Several contributions adopt the dialectic approach by considering the multiple pathways and mechanisms that could lead to innovation at organizations. Most of the chapters include the interaction of actors’ characteristics (from employees or teams) together with situational constraints from the task or the social context, and outline the relevance of processes like team learning; motivation variables like basic need satisfaction; congruence of motives or meaningfulness at work; dynamics of communication networks; and affective variables.
This edited collection offers a rich picture of current research and management trends in the field and contributes constructively toward promoting the dialectic perspective on creativity and innovation in the workplace. This book was originally published as a special issue of the European Journal of Work and Organizational Psychology.
Table of Contents
Introduction – Studying innovation in organizations: a dialectic perspective 1. A constructively critical review of change and innovation-related concepts: towards conceptual and operational clarity 2. Creative and innovative performance: a meta-analysis of relationships with task, citizenship, and counterproductive job performance dimensions 3. When the fire dies: Perceived success and support for innovation shape the motivating potential of innovative work behaviour 4. How does creativity at work influence employee’s positive affect at work? 5. Who will be on my side? The role of peers’ achievement motivation in the evaluation of innovative ideas 6. Leaned teamwork fattens workplace innovation: the relationship between task complexity, team learning and team proactivity 7. Uncovering the dark side of innovation: the influence of the number of innovations on work teams’ satisfaction and performance 8. The influence of friendship and communication network density on individual innovative behaviours: a multilevel study 9. Engaged teams deliver better service performance in innovation climates
José Ramos is Professor of Work and Organizational Psychology and Head of the Department of Social Psychology at the University of Valencia, Spain. He is a member of the IDOCAL Research Institute and IVIE. He was previously Dean of the Faculty of Psychology at the University of Valencia (2006–2012), and a member of EAWOP Executive Committee from 2015.
Neil Anderson is Professor of Human Resources Management and Organizational Psychology at Brunel Business School, Brunel University, London, UK. He is Director of Research for both the HRM-OB Research Group and the Innovation, Diversity, Employment, and Law Interdisciplinary Centre; and a past member of the EAWOP Executive Committee.
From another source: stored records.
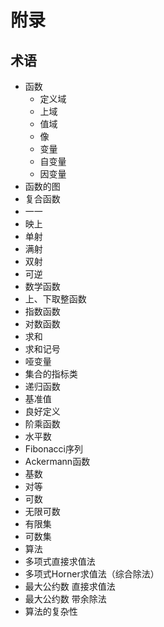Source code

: # 附录

## 术语

  - 函数
    * 定义域
    * 上域
    * 值域
    * 像
    * 变量
    * 自变量
    * 因变量
  - 函数的图
  - 复合函数
  - 一一
  - 映上
  - 单射
  - 满射
  - 双射
  - 可逆
  - 数学函数
  - 上、下取整函数
  - 指数函数
  - 对数函数
  - 求和
  - 求和记号
  - 哑变量
  - 集合的指标类
  - 递归函数
  - 基准值
  - 良好定义
  - 阶乘函数
  - 水平数
  - Fibonacci序列
  - Ackermann函数
  - 基数
  - 对等
  - 可数
  - 无限可数
  - 有限集
  - 可数集
  - 算法
  - 多项式直接求值法
  - 多项式Horner求值法（综合除法）
  - 最大公约数 直接求值法
  - 最大公约数 带余除法
  - 算法的复杂性
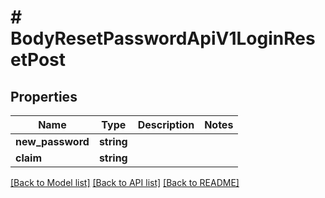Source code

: # # BodyResetPasswordApiV1LoginResetPost

## Properties

Name | Type | Description | Notes
------------ | ------------- | ------------- | -------------
**new_password** | **string** |  |
**claim** | **string** |  |

[[Back to Model list]](../../README.md#models) [[Back to API list]](../../README.md#endpoints) [[Back to README]](../../README.md)
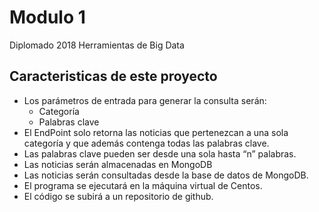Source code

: # Modulo 1
Diplomado 2018 Herramientas de Big Data

## Caracteristicas de este proyecto
* Los parámetros de entrada para generar la consulta serán:
  * Categoría
  * Palabras clave
* El EndPoint solo retorna las noticias que pertenezcan a una sola categoría y que además contenga todas las palabras clave.
* Las palabras clave pueden ser desde una sola hasta “n” palabras.
* Las noticias serán almacenadas en MongoDB
* Las noticias serán consultadas desde la base de datos de MongoDB.
* El programa se ejecutará en la máquina virtual de Centos.
* El código se subirá a un repositorio de github.

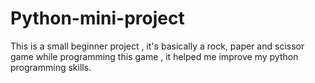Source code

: # Python-mini-project
This is a small beginner project , it's basically a rock, paper and scissor game while programming this game , it helped me improve my python programming skills.
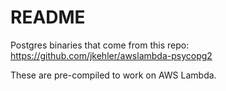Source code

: # README

Postgres binaries that come from this repo: https://github.com/jkehler/awslambda-psycopg2

These are pre-compiled to work on AWS Lambda.
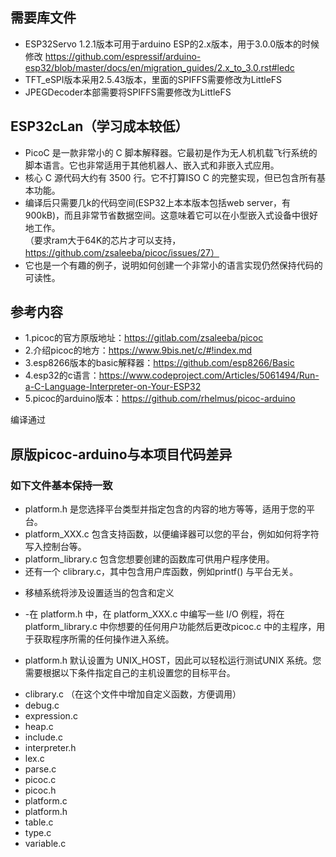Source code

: ## 需要库文件
* ESP32Servo 1.2.1版本可用于arduino ESP的2.x版本，用于3.0.0版本的时候修改
https://github.com/espressif/arduino-esp32/blob/master/docs/en/migration_guides/2.x_to_3.0.rst#ledc
* TFT_eSPI版本采用2.5.43版本，里面的SPIFFS需要修改为LittleFS
* JPEGDecoder本部需要将SPIFFS需要修改为LittleFS




## ESP32cLan（学习成本较低）
* PicoC 是一款非常小的 C 脚本解释器。它最初是作为无人机机载飞行系统的脚本语言。它也非常适用于其他机器人、嵌入式和非嵌入式应用。  
* 核心 C 源代码大约有 3500 行。它不打算ISO C 的完整实现，但已包含所有基本功能。  
* 编译后只需要几k的代码空间(ESP32上本本版本包括web server，有900kB)，而且非常节省数据空间。这意味着它可以在小型嵌入式设备中很好地工作。  
（要求ram大于64K的芯片才可以支持，https://github.com/zsaleeba/picoc/issues/27）  
* 它也是一个有趣的例子，说明如何创建一个非常小的语言实现仍然保持代码的可读性。  


## 参考内容 
* 1.picoc的官方原版地址：https://gitlab.com/zsaleeba/picoc
* 2.介绍picoc的地方：https://www.9bis.net/c/#!index.md
* 3.esp8266版本的basic解释器：https://github.com/esp8266/Basic
* 4.esp32的c语言：https://www.codeproject.com/Articles/5061494/Run-a-C-Language-Interpreter-on-Your-ESP32
* 5.picoc的arduino版本：https://github.com/rhelmus/picoc-arduino

编译通过

## 原版picoc-arduino与本项目代码差异
### 如下文件基本保持一致  
- platform.h 是您选择平台类型并指定包含的内容的地方等等，适用于您的平台。   
- platform_XXX.c 包含支持函数，以便编译器可以您的平台，例如如何将字符写入控制台等。   
- platform_library.c 包含您想要创建的函数库可供用户程序使用。   
- 还有一个 clibrary.c，其中包含用户库函数，例如printf() 与平台无关。   

* 移植系统将涉及设置适当的包含和定义   
- -在 platform.h 中，在 platform_XXX.c 中编写一些 I/O 例程，将在 platform_library.c 中你想要的任何用户功能然后更改picoc.c 中的主程序，用于获取程序所需的任何操作进入系统。   

* platform.h 默认设置为 UNIX_HOST，因此可以轻松运行测试UNIX 系统。您需要根据以下条件指定自己的主机设置您的目标平台。   

- clibrary.c   （在这个文件中增加自定义函数，方便调用）     
- debug.c   
- expression.c   
- heap.c   
- include.c   
- interpreter.h   
- lex.c   
- parse.c   
- picoc.c   
- picoc.h   
- platform.c   
- platform.h   
- table.c   
- type.c   
- variable.c   
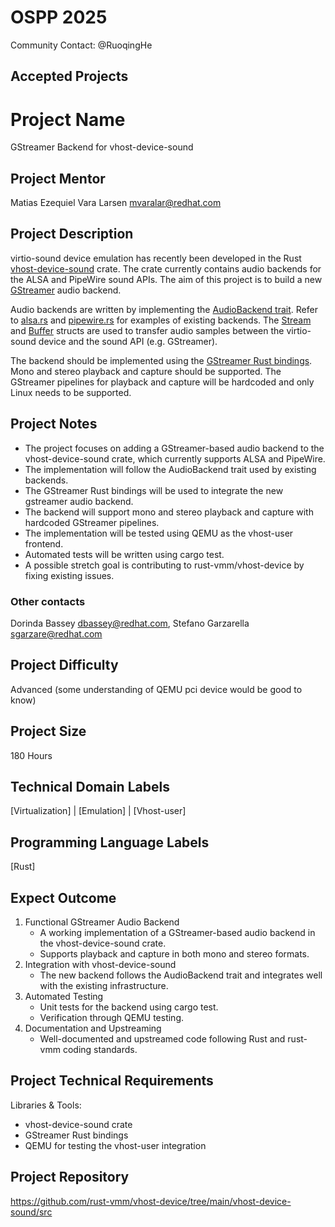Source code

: # OSPP 2025

Community Contact: @RuoqingHe

## Accepted Projects

# Project Name

GStreamer Backend for vhost-device-sound

## Project Mentor

Matias Ezequiel Vara Larsen <mvaralar@redhat.com>

## Project Description

virtio-sound device emulation has recently been developed in the Rust [vhost-device-sound](https://github.com/rust-vmm/vhost-device/tree/main/vhost-device-sound) crate.
The crate currently contains audio backends for the ALSA and PipeWire sound APIs. The aim of this project is to build a new
[GStreamer](https://gstreamer.freedesktop.org/documentation/?gi-language=c) audio backend.

Audio backends are written by implementing the [AudioBackend trait](https://github.com/rust-vmm/vhost-device/blob/b113dc6b288ff2b75968e245a716dc7e1436aec1/vhost-device-sound/src/audio_backends.rs#L20).
Refer to [alsa.rs](https://github.com/rust-vmm/vhost-device/blob/main/vhost-device-sound/src/audio_backends/alsa.rs) and
[pipewire.rs](https://github.com/rust-vmm/vhost-device/blob/main/vhost-device-sound/src/audio_backends/pipewire.rs) for examples of existing backends.
The [Stream](https://github.com/rust-vmm/vhost-device/blob/6ca911eb5f6a73c534e234eedea90cf26d1d71ad/vhost-device-sound/src/stream.rs#L174) and
[Buffer](https://github.com/rust-vmm/vhost-device/blob/6ca911eb5f6a73c534e234eedea90cf26d1d71ad/vhost-device-sound/src/stream.rs#L242) structs are used to
transfer audio samples between the virtio-sound device and the sound API (e.g. GStreamer).

The backend should be implemented using the [GStreamer Rust bindings](https://gitlab.freedesktop.org/gstreamer/gstreamer-rs/-/tree/main). Mono and stereo
playback and capture should be supported. The GStreamer pipelines for playback and capture
will be hardcoded and only Linux needs to be supported.

## Project Notes

- The project focuses on adding a GStreamer-based audio backend to the vhost-device-sound crate, which currently supports ALSA and PipeWire.
- The implementation will follow the AudioBackend trait used by existing backends.
- The GStreamer Rust bindings will be used to integrate the new gstreamer audio backend.
- The backend will support mono and stereo playback and capture with hardcoded GStreamer pipelines.
- The implementation will be tested using QEMU as the vhost-user frontend.
- Automated tests will be written using cargo test.
- A possible stretch goal is contributing to rust-vmm/vhost-device by fixing existing issues.

### Other contacts

Dorinda Bassey <dbassey@redhat.com>, Stefano Garzarella <sgarzare@redhat.com>

## Project Difficulty

Advanced (some understanding of QEMU pci device would be good to know)

## Project Size

180 Hours

## Technical Domain Labels

[Virtualization] | [Emulation] | [Vhost-user]

## Programming Language Labels

[Rust]

## Expect Outcome

1. Functional GStreamer Audio Backend
    - A working implementation of a GStreamer-based audio backend in the vhost-device-sound crate.
    - Supports playback and capture in both mono and stereo formats.
2. Integration with vhost-device-sound
    - The new backend follows the AudioBackend trait and integrates well with the existing infrastructure.
3. Automated Testing
    - Unit tests for the backend using cargo test.
    - Verification through QEMU testing.
4. Documentation and Upstreaming
    - Well-documented and upstreamed code following Rust and rust-vmm coding standards.

## Project Technical Requirements

Libraries & Tools:
- vhost-device-sound crate
- GStreamer Rust bindings
- QEMU for testing the vhost-user integration

## Project Repository

https://github.com/rust-vmm/vhost-device/tree/main/vhost-device-sound/src

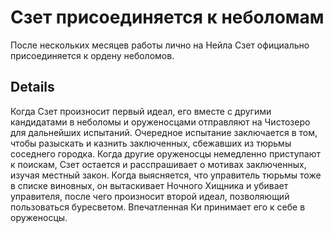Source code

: # Сзет присоединяется к неболомам
После нескольких месяцев работы лично на Нейла Сзет официально присоединяется к ордену неболомов.

## Details
Когда Сзет произносит первый идеал, его вместе с другими кандидатами в неболомы и оруженосцами отправляют на Чистозеро для дальнейших испытаний. Очередное испытание заключается в том, чтобы разыскать и казнить заключенных, сбежавших из тюрьмы соседнего городка. Когда другие оруженосцы немедленно приступают к поискам, Сзет остается и расспрашивает о мотивах заключенных, изучая местный закон. Когда выясняется, что управитель тюрьмы тоже в списке виновных, он вытаскивает Ночного Хищника и убивает управителя, после чего произносит второй идеал, позволяющий пользоваться буресветом. Впечатленная Ки принимает его к себе в оруженосцы.

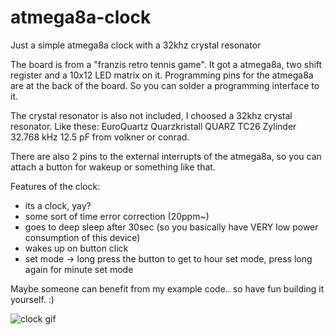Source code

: # atmega8a-clock
Just a simple atmega8a clock with a 32khz crystal resonator

The board is from a "franzis retro tennis game". It got a atmega8a, two shift register and a 10x12 LED matrix on it. 
Programming pins for the atmega8a are at the back of the board. So you can solder a programming interface to it.

The crystal resonator is also not included, I choosed a 32khz crystal resonator. Like these: EuroQuartz Quarzkristall QUARZ TC26 Zylinder 32.768 kHz 12.5 pF from volkner or conrad. 

There are also 2 pins to the external interrupts of the atmega8a, so you can attach a button for wakeup or something like that.

Features of the clock:
- its a clock, yay?
- some sort of time error correction (20ppm~)
- goes to deep sleep after 30sec (so you basically have VERY low power consumption of this device)
- wakes up on button click
- set mode -> long press the button to get to hour set mode, press long again for minute set mode

Maybe someone can benefit from my example code.. so have fun building it yourself. :)

![clock gif](/images/clock.gif)
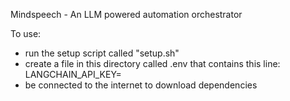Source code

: Mindspeech - An LLM powered automation orchestrator

To use:

- run the setup script called "setup.sh"
- create a file in this directory called .env that contains this line: 
  LANGCHAIN_API_KEY=<name of LangSmith API Key>
- be connected to the internet to download dependencies

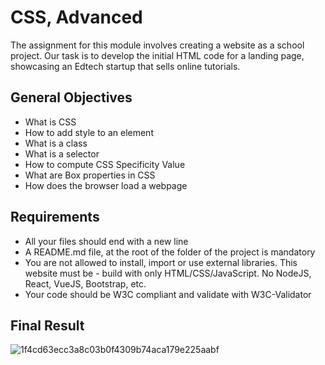 # CSS, Advanced
The assignment for this module involves creating a website as a school project. Our task is to develop the initial HTML code for a landing page, showcasing an Edtech startup that sells online tutorials.

## General Objectives
- What is CSS
- How to add style to an element
- What is a class
- What is a selector
- How to compute CSS Specificity Value
- What are Box properties in CSS
- How does the browser load a webpage

## Requirements
- All your files should end with a new line
- A README.md file, at the root of the folder of the project is mandatory
- You are not allowed to install, import or use external libraries. This website must be - build with only HTML/CSS/JavaScript. No NodeJS, React, VueJS, Bootstrap, etc.
- Your code should be W3C compliant and validate with W3C-Validator

## Final Result

![1f4cd63ecc3a8c03b0f4309b74aca179e225aabf](https://github.com/Ronnie5562/alu-web-development/assets/110787129/0d7e583a-637f-448d-97ea-f2bad56727d2)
José M. Peiró is Professor of Work and Organizational Psychology in the Faculty of Psychology at the University of Valencia, Spain. He is Director of the Research Institute on Human Resources Psychology and IVIE. He was President of the International Association of Applied Psychology (2011–2014), and of EAWOP (1995–1997), and Associate Editor of the European Journal of Work and Organizational Psychology (1993–2005).
Fred Zijlstra is Professor of Work and Organizational Psychology at Maastricht University, The Netherlands. He is also the Scientific Director of the Institute of Inclusive Organisations. He was the Editor of the European Journal of Work and Organizational Psychology from 1999 to 2006.